• [Problem to solve]:
Copy every line from the records below that holds the word "mbox".

(Collected data)
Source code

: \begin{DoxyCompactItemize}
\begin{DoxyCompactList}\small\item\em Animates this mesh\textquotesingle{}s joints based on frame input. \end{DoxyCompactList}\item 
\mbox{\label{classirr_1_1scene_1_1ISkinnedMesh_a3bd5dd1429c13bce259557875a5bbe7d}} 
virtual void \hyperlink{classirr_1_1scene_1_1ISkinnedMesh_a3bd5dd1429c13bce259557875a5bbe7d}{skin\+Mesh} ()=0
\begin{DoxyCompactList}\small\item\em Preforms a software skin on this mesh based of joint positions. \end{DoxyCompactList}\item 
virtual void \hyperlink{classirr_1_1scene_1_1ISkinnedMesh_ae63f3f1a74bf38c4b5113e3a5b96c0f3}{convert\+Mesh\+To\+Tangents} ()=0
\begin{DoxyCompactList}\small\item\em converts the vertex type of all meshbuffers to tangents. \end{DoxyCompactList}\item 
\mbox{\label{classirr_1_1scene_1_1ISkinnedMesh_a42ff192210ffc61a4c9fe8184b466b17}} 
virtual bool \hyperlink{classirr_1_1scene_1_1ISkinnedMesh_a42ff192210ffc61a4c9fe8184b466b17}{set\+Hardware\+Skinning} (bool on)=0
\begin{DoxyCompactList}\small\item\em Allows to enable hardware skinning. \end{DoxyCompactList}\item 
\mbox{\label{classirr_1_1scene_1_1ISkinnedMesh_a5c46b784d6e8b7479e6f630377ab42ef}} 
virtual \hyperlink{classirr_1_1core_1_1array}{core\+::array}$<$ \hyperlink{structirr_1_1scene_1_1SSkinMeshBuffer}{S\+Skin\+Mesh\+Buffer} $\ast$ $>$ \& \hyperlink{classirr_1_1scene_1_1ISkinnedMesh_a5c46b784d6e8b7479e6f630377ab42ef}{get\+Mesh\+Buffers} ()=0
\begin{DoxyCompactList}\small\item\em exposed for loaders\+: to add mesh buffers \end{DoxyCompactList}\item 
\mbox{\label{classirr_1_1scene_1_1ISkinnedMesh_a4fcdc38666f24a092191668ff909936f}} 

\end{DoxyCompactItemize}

• [Expected answer]:
\mbox{\label{classirr_1_1scene_1_1ISkinnedMesh_a3bd5dd1429c13bce259557875a5bbe7d}} 
\mbox{\label{classirr_1_1scene_1_1ISkinnedMesh_a42ff192210ffc61a4c9fe8184b466b17}} 
\mbox{\label{classirr_1_1scene_1_1ISkinnedMesh_a5c46b784d6e8b7479e6f630377ab42ef}} 
\mbox{\label{classirr_1_1scene_1_1ISkinnedMesh_a4fcdc38666f24a092191668ff909936f}} 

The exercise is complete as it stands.